### WHAT NEEDS TO BE DONE
From the material that follows, count the lines with the word "each" in them. Reply with the number only.

### EXERCISE MATERIALS
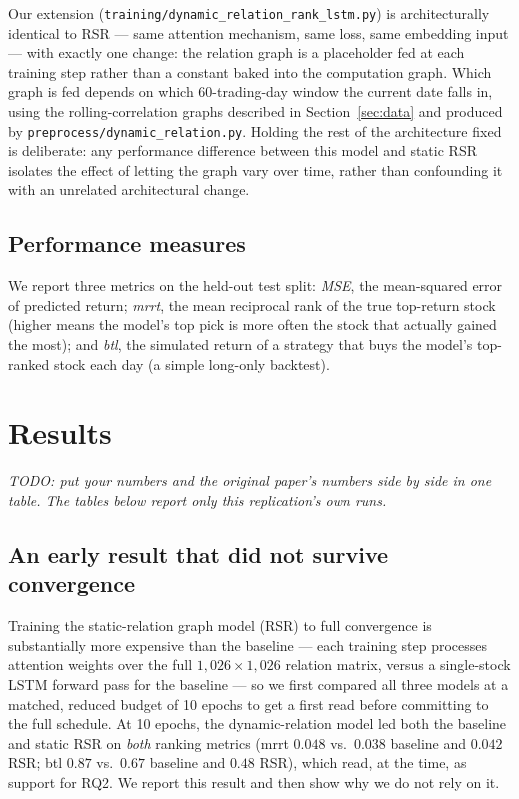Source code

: \documentclass[12pt]{article}
\newcommand{\inst}[1]{\textit{#1}}
\begin{document}
Our extension (\texttt{training/dynamic\_relation\_rank\_lstm.py}) is architecturally identical to
RSR --- same attention mechanism, same loss, same embedding input --- with exactly one change: the
relation graph is a placeholder fed at each training step rather than a constant baked into the
computation graph. Which graph is fed depends on which 60-trading-day window the current date
falls in, using the rolling-correlation graphs described in Section~\ref{sec:data} and produced by
\texttt{preprocess/dynamic\_relation.py}. Holding the rest of the architecture fixed is
deliberate: any performance difference between this model and static RSR isolates the effect of
letting the graph vary over time, rather than confounding it with an unrelated architectural
change.

\subsection{Performance measures}

We report three metrics on the held-out test split: \emph{MSE}, the mean-squared error of
predicted return; \emph{mrrt}, the mean reciprocal rank of the true top-return stock (higher
means the model's top pick is more often the stock that actually gained the most); and
\emph{btl}, the simulated return of a strategy that buys the model's top-ranked stock each day
(a simple long-only backtest).


\section{Results}
\label{sec:results}

\inst{TODO: put your numbers and the original paper's numbers side by side in one table. The
tables below report only this replication's own runs.}

\subsection{An early result that did not survive convergence}

Training the static-relation graph model (RSR) to full convergence is substantially more
expensive than the baseline --- each training step processes attention weights over the full
$1{,}026\times1{,}026$ relation matrix, versus a single-stock LSTM forward pass for the baseline
--- so we first compared all three models at a matched, reduced budget of 10 epochs to get a
first read before committing to the full schedule. At 10 epochs, the dynamic-relation model led
both the baseline and static RSR on \emph{both} ranking metrics (mrrt $0.048$ vs.\ $0.038$
baseline and $0.042$ RSR; btl $0.87$ vs.\ $0.67$ baseline and $0.48$ RSR), which read, at the time,
as support for RQ2. We report this result and then show why we do not rely on it.
\end{document}
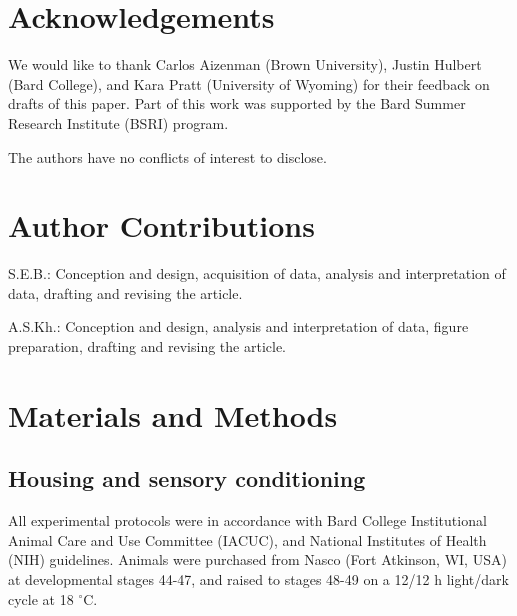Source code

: \documentclass{article}
\begin{document}

\section*{Acknowledgements}

We would like to thank Carlos Aizenman (Brown University), Justin Hulbert (Bard College), and Kara Pratt (University of Wyoming) for their feedback on drafts of this paper. Part of this work was supported by the Bard Summer Research Institute (BSRI) program.


The authors have no conflicts of interest to disclose.

\section*{Author Contributions}

S.E.B.: Conception and design, acquisition of data, analysis and interpretation of data, drafting and revising the article. 

A.S.Kh.: Conception and design, analysis and interpretation of data, figure preparation, drafting and revising the article.

\section*{Materials and Methods}

\subsection*{Housing and sensory conditioning}

All experimental protocols were in accordance with Bard College Institutional Animal Care and Use Committee (IACUC), and National Institutes of Health (NIH) guidelines. Animals were purchased from Nasco (Fort Atkinson, WI, USA) at developmental stages 44-47, and raised to stages 48-49 on a 12/12 h light/dark cycle at 18 $^{\circ}$C. 
\end{document}
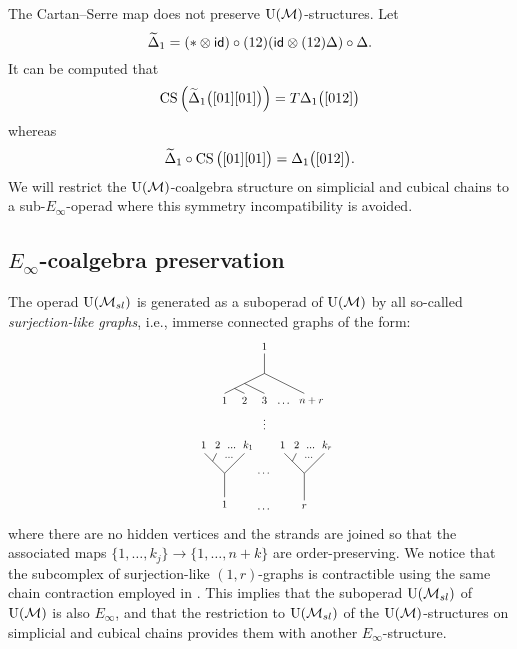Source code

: \begin{example*}
	The Cartan--Serre map does not preserve ${\operatorname{U}(\mathcal{M})}$-structures.
	Let
	\[
	\widetilde\Delta_1 = (\ast \otimes \mathsf{id}) \circ (12) (\mathsf{id} \otimes (12) \Delta) \circ \Delta.
	\]
	It can be computed that
	\[
	\operatorname{CS}\Big( \widetilde\Delta_1 \big( [01][01] \big) \Big) =
	T \Delta_1 \big( [012] \big)
	\]
	whereas
	\[
	\widetilde\Delta_1 \circ \operatorname{CS} \big( [01][01] \big) =
	\Delta_1 \big( [012] \big).
	\]
	We will restrict the ${\operatorname{U}(\mathcal{M})}$-coalgebra structure on simplicial and cubical chains to a sub-$E_\infty$-operad where this symmetry incompatibility is avoided.
\end{example*}

\subsection{$E_\infty$-coalgebra preservation}

The operad ${\operatorname{U}(\mathcal{M}_{sl})}$ is generated as a suboperad of ${\operatorname{U}(\mathcal{M})}$ by all so-called \textit{surjection-like graphs}, i.e., immerse connected graphs of the form:
\begin{equation*}
	\begin{tikzpicture}[scale=1]
		\draw (0,0)--(0,-.6) node[below, scale=.75]{$1$};
		\draw (0,0)--(.5,.5);
		\draw (-.3, .3)-- (-.2,.5) node[scale=.75] at (-.2,.7) {\qquad $1\, \ \ 2\ \ ...\ \ k_1$};
		\draw (-.5,.5)--(0,0);
		\node[scale=.75] at (.11,.4){$..$.};

		\node[scale=.75] at (1,0){$\cdots$};
		\node[scale=.75] at (1,-.9){$\cdots$};

		\draw (2,0)--(2,-.68) node[scale=.75, below]{$r$};
		\draw (2,0)--(2.5,.5);
		\draw (1.7, .3)--(1.8,.5) node[scale=.75] at (1.78,.7) {\qquad $1\, \ \ 2\ \ ...\ \ k_r$};
		\draw (1.5,.5)--(2,0);
		\node[scale=.75] at (2.11,.4){$..$.};

		\draw (1,2.5)--(1,3) node[scale=.75, above]{$1$};
		\draw (1,2.5)--(0,2) node[scale=.75, below]{$1$};
		\draw (.25,2.125)--(.5,2) node[scale=.75, below]{$2$};
		\draw (.5,2.25)--(1,2) node[scale=.75, below]{$3$};
		\draw (1,2.5)--(2,2) node[scale=.75, below]{\ \quad $n + r$};
		\node[scale=.75] at (1.5,1.75){$\cdots$};

		\node[scale=.75] at (1,1.3) {$\vdots$};

		\node at (2.85,0){};
	\end{tikzpicture}
\end{equation*}
where there are no hidden vertices and the strands are joined so that the associated maps $\{1, \dots, k_j\} \to \{1, \dots, n+k\}$ are order-preserving.
We notice that the subcomplex of surjection-like $(1,r)$-graphs is contractible using the same chain contraction employed in \cite{medina2020prop1}.
This implies that the suboperad ${\operatorname{U}(\mathcal{M}_{sl})}$ of ${\operatorname{U}(\mathcal{M})}$ is also $E_\infty$, and that the restriction to ${\operatorname{U}(\mathcal{M}_{sl})}$ of the ${\operatorname{U}(\mathcal{M})}$-structures on simplicial and cubical chains provides them with another $E_\infty$-structure.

### WRITTEN ANSWER
3